Translation of "Sarılır" in English

0.003 sec.

Examples of using "Sarılır" in a sentence and their english translations:

Tom, Mary'ye sarılır.

Tom hugs Mary.

Bana sarılır mısın?

Would you mind giving me a hug?

Denize düşen yılana sarılır.

A drowning man will clutch at a straw.

Tom artık nadiren Mary'ye sarılır.

Tom rarely ever hugs Mary anymore.

Tom hiç kızlarına sarılır mı?

Does Tom ever hug his daughters?

İşten geldiğinde her zaman oğluna sarılır.

He always hugs his son when he returns from work.

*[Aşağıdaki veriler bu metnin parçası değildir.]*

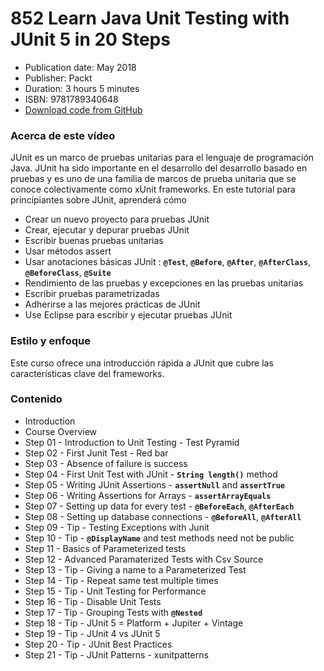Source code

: # 852 Learn Java Unit Testing with JUnit 5 in 20 Steps

* Publication date: May 2018
* Publisher: Packt
* Duration: 3 hours 5 minutes
* ISBN: 9781789340648
* [Download code from GitHub](https://github.com/packtpublishing/learn-java-unit-testing-with-junit-5-in-20-steps-)

### Acerca de este vídeo

JUnit es un marco de pruebas unitarias para el lenguaje de programación Java.
JUnit ha sido importante en el desarrollo del desarrollo basado en pruebas y es uno de una familia de marcos de prueba unitaria que se conoce colectivamente como xUnit frameworks.
En este tutorial para principiantes sobre JUnit, aprenderá cómo

* Crear un nuevo proyecto para pruebas JUnit
* Crear, ejecutar y depurar pruebas JUnit
* Escribir buenas pruebas unitarias
* Usar métodos assert
* Usar anotaciones básicas JUnit : **`@Test`**, **`@Before`**, **`@After`**, **`@AfterClass`**, **`@BeforeClass`**, **`@Suite`**
* Rendimiento de las pruebas y excepciones en las pruebas unitarias
* Escribir pruebas parametrizadas
* Adherirse a las mejores prácticas de JUnit
* Use Eclipse para escribir y ejecutar pruebas JUnit

### Estilo y enfoque

Este curso ofrece una introducción rápida a JUnit que cubre las características clave del frameworks.

### Contenido

* Introduction
* Course Overview
* Step 01 - Introduction to Unit Testing - Test Pyramid
* Step 02 - First Junit Test - Red bar
* Step 03 - Absence of failure is success
* Step 04 - First Unit Test with JUnit - **`String length()`** method
* Step 05 - Writing JUnit Assertions - **`assertNull`** and **`assertTrue`**
* Step 06 - Writing Assertions for Arrays - **`assertArrayEquals`**
* Step 07 - Setting up data for every test - **`@BeforeEach`**, **`@AfterEach`**
* Step 08 - Setting up database connections - **`@BeforeAll`**, **`@AfterAll`**
* Step 09 - Tip - Testing Exceptions with Junit
* Step 10 - Tip - **`@DisplayName`** and test methods need not be public
* Step 11 - Basics of Parameterized tests
* Step 12 - Advanced Paramaterized Tests with Csv Source
* Step 13 - Tip - Giving a name to a Parameterized Test
* Step 14 - Tip - Repeat same test multiple times
* Step 15 - Tip - Unit Testing for Performance
* Step 16 - Tip - Disable Unit Tests
* Step 17 - Tip - Grouping Tests with **`@Nested`**
* Step 18 - Tip - JUnit 5 = Platform + Jupiter + Vintage
* Step 19 - Tip - JUnit 4 vs JUnit 5
* Step 20 - Tip - JUnit Best Practices
* Step 21 - Tip - JUnit Patterns - xunitpatterns
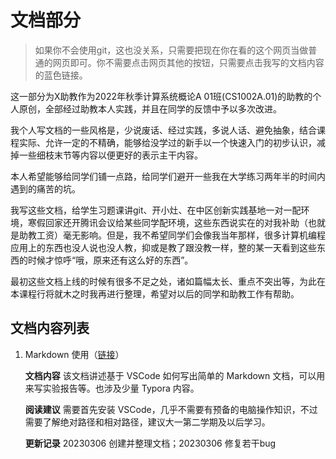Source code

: # 文档部分

> 如果你不会使用git，这也没关系，只需要把现在你在看的这个网页当做普通的网页即可。你不需要点击网页其他的按钮，只需要点击我写的文档内容的蓝色链接。

这一部分为X助教作为2022年秋季计算系统概论A 01班(CS1002A.01)的助教的个人原创，全部经过助教本人实践，并且在同学的反馈中予以多次改进。

我个人写文档的一些风格是，少说废话、经过实践，多说人话、避免抽象，结合课程实际、允许一定的不精确，能够给没学过的新手以一个快速入门的初步认识，减掉一些细枝末节等内容以便更好的表示主干内容。

本人希望能够给同学们铺一点路，给同学们避开一些我在大学练习两年半的时间内遇到的痛苦的坑。

我写这些文档，给学生习题课讲git、开小灶、在中区创新实践基地一对一配环境，寒假回家还开腾讯会议给某些同学配环境，这些东西说实在的对我补助（也就是助教工资）毫无影响。但是，我不希望同学们会像我当年那样，很多计算机编程应用上的东西也没人说也没人教，抑或是教了跟没教一样，整的某一天看到这些东西的时候才惊呼“哦，原来还有这么好的东西”。

最初这些文档上线的时候有很多不足之处，诸如篇幅太长、重点不突出等，为此在本课程行将就木之时我再进行整理，希望对以后的同学和助教工作有帮助。

## 文档内容列表

1. Markdown 使用（[链接](1.markdown_use_guide/README.md)）

   **文档内容** 该文档讲述基于 VSCode 如何写出简单的 Markdown 文档，可以用来写实验报告等。也涉及少量 Typora 内容。

   **阅读建议** 需要首先安装 VSCode，几乎不需要有预备的电脑操作知识，不过需要了解绝对路径和相对路径，建议大一第二学期及以后学习。

   **更新记录** 20230306 创建并整理文档；20230306 修复若干bug
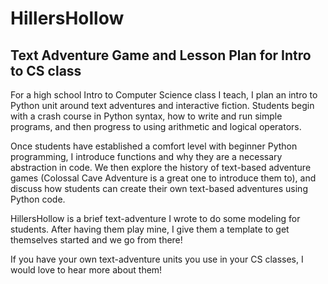 # HillersHollow
## Text Adventure Game and Lesson Plan for Intro to CS class

For a high school Intro to Computer Science class I teach, I plan an intro to Python unit around text adventures and interactive fiction. Students begin with a crash course in Python syntax, how to write and run simple programs, and then progress to using arithmetic and logical operators.

Once students have established a comfort level with beginner Python programming, I introduce functions and why they are a necessary abstraction in code. We then explore the history of text-based adventure games (Colossal Cave Adventure is a great one to introduce them to), and discuss how students can create their own text-based adventures using Python code.

HillersHollow is a brief text-adventure I wrote to do some modeling for students. After having them play mine, I give them a template to get themselves started and we go from there!

If you have your own text-adventure units you use in your CS classes, I would love to hear more about them!
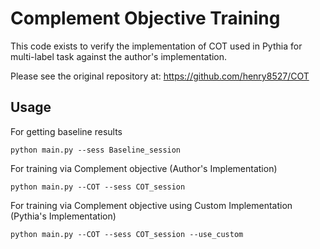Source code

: # Complement Objective Training

This code exists to verify the implementation of COT used in Pythia for multi-label task against the author's implementation.  

Please see the original repository at: https://github.com/henry8527/COT

## Usage
For getting baseline results
	
	python main.py --sess Baseline_session
	
For training via Complement objective  (Author's Implementation)

	python main.py --COT --sess COT_session

For training via Complement objective using Custom Implementation (Pythia's Implementation)

	python main.py --COT --sess COT_session --use_custom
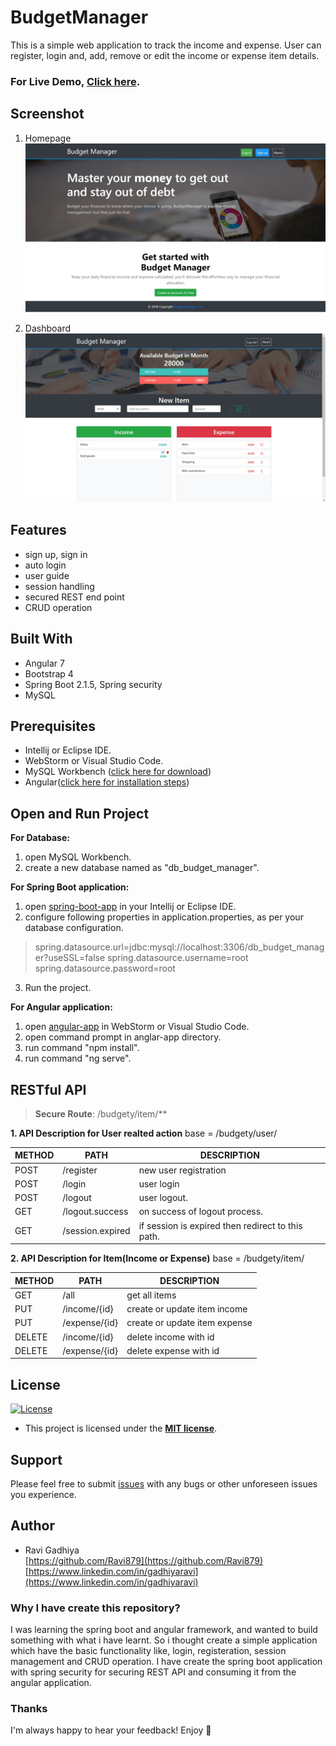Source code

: ﻿
# BudgetManager

This is a simple web application to track the income and expense. User can register, login and, add, remove or edit the income or expense item details.

### For Live Demo, [Click here](https://ravi879.github.io/BudgetManager-Angular-Spring-Boot/homepage).


## Screenshot

1. Homepage
![Screenshot 1](https://github.com/Ravi879/BudgetManager-Angular-Spring-Boot/blob/master/screenshot/homepage.jpg "")

2. Dashboard
![Screenshot 2](https://github.com/Ravi879/BudgetManager-Angular-Spring-Boot/blob/master/screenshot/dashboard.jpg "")


## Features
- sign up, sign in
- auto login
- user guide
- session handling
- secured REST end point
- CRUD operation


## Built With

- Angular 7
- Bootstrap 4
- Spring Boot 2.1.5, Spring security
- MySQL

## Prerequisites

* Intellij or Eclipse IDE.
* WebStorm or Visual Studio Code.
* MySQL Workbench ([click here for download](https://dev.mysql.com/downloads/workbench/))
* Angular([click here for installation steps](https://www.javatpoint.com/angular-7-installation))


## Open and Run Project

**For Database:**
1. open MySQL Workbench.
2. create a new database named as "db_budget_manager".

**For Spring Boot application:**
1. open [spring-boot-app](https://github.com/Ravi879/BudgetManager-Angular-Spring-Boot/tree/master/spring-boot-app) in your Intellij or Eclipse IDE.
2. configure following properties in application.properties, as per your database configuration.

> spring.datasource.url=jdbc:mysql://localhost:3306/db_budget_manager?useSSL=false
> spring.datasource.username=root
> spring.datasource.password=root

3. Run the project.

**For Angular application:**
1. open [angular-app](https://github.com/Ravi879/BudgetManager-Angular-Spring-Boot/tree/master/angular-app) in WebStorm or Visual Studio Code.
2. open command prompt in anglar-app directory.
3. run command "npm install".
4. run command "ng serve".

## RESTful API ##

> **Secure Route**: /budgety/item/**

**1. API Description for User realted action**
base = /budgety/user/

METHOD | PATH | DESCRIPTION
------------|-----|------------
POST | /register | new user registration
POST | /login | user login
POST | /logout | user logout.
GET | /logout.success | on success of logout process.
GET | /session.expired | if session is expired then redirect to this path.

**2. API Description for Item(Income or Expense)**
base = /budgety/item/

METHOD | PATH | DESCRIPTION
------------|-----|------------
GET | /all | get all items
PUT | /income/{id} | create or update item income
PUT | /expense/{id} | create or update item expense
DELETE | /income/{id} | delete income with id
DELETE | /expense/{id} | delete expense with id



## License

[![License](http://img.shields.io/:license-mit-blue.svg?style=flat-square)](http://badges.mit-license.org)

- This project is licensed under the **[MIT license](http://opensource.org/licenses/mit-license.php)**.

## Support

Please feel free to submit [issues](https://github.com/Ravi879/BudgetManager-Angular-Spring-Boot/issues) with any bugs or other unforeseen issues you experience.


## Author

- Ravi Gadhiya  
[https://github.com/Ravi879](https://github.com/Ravi879)  
[https://www.linkedin.com/in/gadhiyaravi](https://www.linkedin.com/in/gadhiyaravi)  


### Why I have create this repository?

I was learning the spring boot and angular framework, and wanted to build something with what i have learnt. So i thought create a simple application which have the basic functionality like, login, registeration, session management and CRUD operation. I have create the spring boot application with spring security for securing REST API and consuming it from the angular application.


### Thanks

I'm always happy to hear your feedback!
Enjoy 🤘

O her zaman karanlık bir havayla sarılır.

He was always wrapped by a dark air.

Bir çocukken baban size çok sarılır mıydı.

Did your father hug you much when you were a kid?

Tom, o işten döndüğünde her zaman oğluna sarılır.

Tom always hugs his son when he returns from work.

O her zaman gizemli bir hava tarafından sarılır.

He was always wrapped by a mysterious air.

- Suya düşen yılana sarılır.
- Boğulan bir insan saman çöpünü tutmaya çalışır.

A drowning man will catch at a straw.